Mr Cook said: ‘We also look forward to working closely with Digital Jersey, government and the JFSC on the ongoing development of policy and legislative proposals to regulate distributed asset exchanges. In line with any new commercial interest in Jersey, Binance’s proposal will be assessed by our key stakeholders on its ability to align with our corporate governance structure, reputational framework and digital strategy.’

Binance has been over this week and is already in exploratory talks with banks and looking at office space. They’re impressed with the welcome they’ve received. Stephen Stonberg, business development, said: ‘Our interaction has been extremely welcoming and fast from Jersey’s government and extremely accommodating, and they actually get it. They understand the issues, they get it discussed, agreed and move on.’

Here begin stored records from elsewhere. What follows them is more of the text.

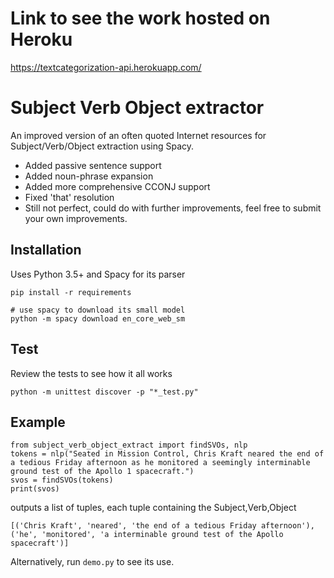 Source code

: # Link to see the work hosted on Heroku 

https://textcategorization-api.herokuapp.com/





# Subject Verb Object extractor

An improved version of an often quoted Internet resources for Subject/Verb/Object extraction using Spacy.
- Added passive sentence support
- Added noun-phrase expansion
- Added more comprehensive CCONJ support
- Fixed 'that' resolution
- Still not perfect, could do with further improvements, feel free to submit your own improvements.

## Installation

Uses Python 3.5+ and Spacy for its parser

```
pip install -r requirements

# use spacy to download its small model
python -m spacy download en_core_web_sm
```

## Test

Review the tests to see how it all works

```
python -m unittest discover -p "*_test.py"
```

## Example

```
from subject_verb_object_extract import findSVOs, nlp
tokens = nlp("Seated in Mission Control, Chris Kraft neared the end of a tedious Friday afternoon as he monitored a seemingly interminable ground test of the Apollo 1 spacecraft.")
svos = findSVOs(tokens)
print(svos)
```

outputs a list of tuples, each tuple containing the Subject,Verb,Object

```
[('Chris Kraft', 'neared', 'the end of a tedious Friday afternoon'), ('he', 'monitored', 'a interminable ground test of the Apollo spacecraft')]
```

Alternatively, run `demo.py` to see its use.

It’s clear that the Binance team like the existing regulatory infrastructure in the Island, as well as the fact we were one of the first countries to clarify the legal position of cryptocurrency exchanges in 2015.

What about timeframes? It’s interesting to note that it has been just three weeks since Binance first mooted this proposition, when they spoke to Carey Olsen, who made the introductions. They have said they will move as fast as the government will go. Government has assigned a link person to join up the various agencies in the Island, and to provide quick solutions to get this up and running as quickly as possible.

Senator Gorst added: ‘The alignment we have between our regulator, government and promotional bodies, is one of our differentiating factors and that means we can work quickly.

‘This will be a test for us, but a test we absolutely have to meet if we want to have a strong economic future.’